M. Barbier, auteur du Dictionnaire des Anonymes, a publié le mémoire suivant, trouvé dans les papiers du procureur général Joly de Fleury. Il était adressé par Louis XIV à l'archevêque de Reims, Charles-Maurice Le Tellier, sur la conduite de son neveu Barbezieux.
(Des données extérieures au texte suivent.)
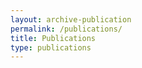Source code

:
 ```yaml
---
layout: archive-publication
permalink: /publications/
title: Publications
type: publications
---
```


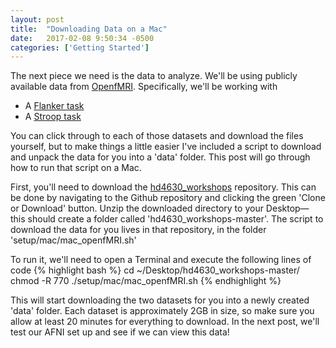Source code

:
 ```yaml
---
layout: post
title:  "Downloading Data on a Mac"
date:   2017-02-08 9:50:34 -0500
categories: ['Getting Started']
---
```


The next piece we need is the data to analyze. We'll be using publicly available data from [OpenfMRI][open]. Specifically, we'll be working with

* A [Flanker task][flanker]
* A [Stroop task][stroop] 

You can click through to each of those datasets and download the files yourself, but to make things a little easier I've included a script to download and unpack the data for you into a 'data' folder. This post will go through how to run that script on a Mac.

First, you'll need to download the [hd4630_workshops][git] repository. This can be done by navigating to the Github repository and clicking the green 'Clone or Download' button. Unzip the downloaded directory to your Desktop&mdash; this should create a folder called 'hd4630_workshops-master'. The script to download the data for you lives in that repository, in the folder 'setup/mac/mac_openfMRI.sh' 

To run it, we'll need to open a Terminal and execute the following lines of code
{% highlight bash %}
cd ~/Desktop/hd4630_workshops-master/
chmod -R 770
./setup/mac/mac_openfMRI.sh
{% endhighlight %}

This will start downloading the two datasets for you into a newly created 'data' folder. Each dataset is approximately 2GB in size, so make sure you allow at least 20 minutes for everything to download. In the next post, we'll test our AFNI set up and see if we can view this data!


[open]: https://openfmri.org/
[flanker]: https://openfmri.org/dataset/ds000102/
[stroop]: https://openfmri.org/dataset/ds000164/
[git]: https://github.com/emdupre/hd4630_workshops/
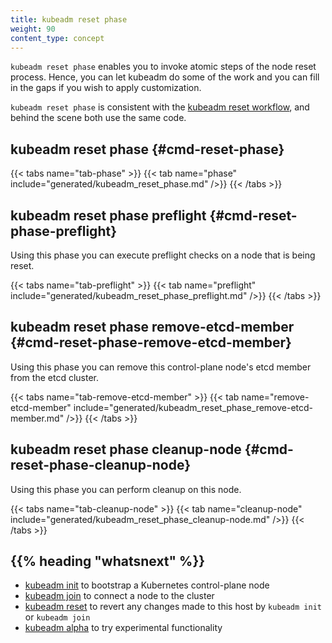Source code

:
 ```yaml
---
title: kubeadm reset phase
weight: 90
content_type: concept
---
```


`kubeadm reset phase` enables you to invoke atomic steps of the node reset process.
Hence, you can let kubeadm do some of the work and you can fill in the gaps
if you wish to apply customization.

`kubeadm reset phase` is consistent with the [kubeadm reset workflow](/docs/kubernetes/en/reference/setup-tools/kubeadm/kubeadm-reset/#reset-workflow),
and behind the scene both use the same code.

## kubeadm reset phase {#cmd-reset-phase}

{{< tabs name="tab-phase" >}}
{{< tab name="phase" include="generated/kubeadm_reset_phase.md" />}}
{{< /tabs >}}

## kubeadm reset phase preflight {#cmd-reset-phase-preflight}

Using this phase you can execute preflight checks on a node that is being reset.

{{< tabs name="tab-preflight" >}}
{{< tab name="preflight" include="generated/kubeadm_reset_phase_preflight.md" />}}
{{< /tabs >}}

## kubeadm reset phase remove-etcd-member {#cmd-reset-phase-remove-etcd-member}

Using this phase you can remove this control-plane node's etcd member from the etcd cluster.

{{< tabs name="tab-remove-etcd-member" >}}
{{< tab name="remove-etcd-member" include="generated/kubeadm_reset_phase_remove-etcd-member.md" />}}
{{< /tabs >}}

## kubeadm reset phase cleanup-node {#cmd-reset-phase-cleanup-node}

Using this phase you can perform cleanup on this node.

{{< tabs name="tab-cleanup-node" >}}
{{< tab name="cleanup-node" include="generated/kubeadm_reset_phase_cleanup-node.md" />}}
{{< /tabs >}}

## {{% heading "whatsnext" %}}

* [kubeadm init](/docs/kubernetes/en/reference/setup-tools/kubeadm/kubeadm-init/) to bootstrap a Kubernetes control-plane node
* [kubeadm join](/docs/kubernetes/en/reference/setup-tools/kubeadm/kubeadm-join/) to connect a node to the cluster
* [kubeadm reset](/docs/kubernetes/en/reference/setup-tools/kubeadm/kubeadm-reset/) to revert any changes made to this host by `kubeadm init` or `kubeadm join`
* [kubeadm alpha](/docs/kubernetes/en/reference/setup-tools/kubeadm/kubeadm-alpha/) to try experimental functionality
Cette pièce avait été connue de Voltaire, qui l'a appréciée en ces termes: « Quoique écrite d'un style extrêmement néglige, elle fait plus d'honneur au caractère de Louis XIV que les pensées les plus ingénieuses n'en auraient fait à son esprit. »

Voici ce mémoire:

« A L'ARCHEVÊQUE DE REIMS.

« Que la vie que son neveu a faite à Fontainebleau n'est pas soutenable; que le public en a été scandalisé;

« Qu'il a passé tous les jours à la chasse et la nuit en débauche;

« Que les commis se relâchent à son exemple;

« Que les officiers ne sauraient trouver le temps de lui parler; qu'ils se ruinent pour attendre;

« Qu'il est menteur, toujours amoureux, rôdant partout; peu chez lui; que le monde croit qu'il ne saurait travailler le voyant partout ailleurs;

« Le retardement des lettres de Catalogne;

« Qu'il se lève tard, passant la nuit à souper en compagnie souvent avec les princes;

« Qu'il parle et écrit rudement;

« Que, s'il ne change du blanc au noir, il n'est pas possible qu'il puisse demeurer dans sa charge;

« Qu'il doit bien examiner ce qu'il doit lui conseiller, après avoir su de lui ses sentiments;

« Que je serais très fâché de faire quelques changements, mais que je ne le pourrais éviter;

« Qu'il n'est pas possible que les affaires marchent avec une telle inapplication;

« Que je souhaite qu'il y remédie, sans que je sois obligé d'y mettre la main;

« Qu'il est impossible qu'on ne soit trompé en beaucoup de choses, s'appliquant aussi peu; que cela me doit coûter beaucoup;

« Qu'enfin on ne peut pas plus mal faire qu'il fait, et que cela n'est pas soutenable;

« Que l'on me reprocherait de souffrir ce qu'il fait, dans un temps comme celui-ci, où les plus grandes affaires et les plus importantes roulent sur lui;

« Que je ne pourrais me dispenser de prendre un parti pour le bien de l'État, et même pour me disculper;

« Que je l'en avertis, peut-être trop tard, afin qu'il agisse de la manière qui conviendra le plus à sa famille;

« Que je les plains tous et lui en particulier, par l'amitié et l'estime que j'ai pour lui, archevêque de Reims;

« Qu'il donne toute son application à faire voir à son neveu l'abîme où il se jette et qu'il l'oblige à faire ce qui conviendra le plus à tout le monde; que je ne veux point perdre son neveu; que j'ai de l'amitié pour lui; mais que le bien de l'État marche chez moi devant toutes choses;

« Qu'il ne m'estimerait pas, si je n'avais pas ces sentiments;

« Qu'il faut finir de façon ou d'autre; que je souhaite que ce soit en faisant bien son devoir et en s'y appliquant tout à fait; mais qu'il ne le peut faire qu'il ne quitte tous les amusements qui l'en détournent, pour ne plus faire que sa charge, qui doit être capable seule de l'amuser;

« Que cette vie est pénible à un homme de son âge; mais qu'il faut prendre un parti; et se résoudre à ne manquer à rien de ses devoirs et à ne rien faire qu'il puisse se reprocher à lui-même;

« Qu'il faut qu'il ferme la bouche à tout le monde par sa conduite, et qu'il me fasse voir qu'il ne manque en rien dans son emploi, qui est présentement le plus considérable du royaume.

« Louis. »

Observations de l'archevêque de Reims sur ce mémoire.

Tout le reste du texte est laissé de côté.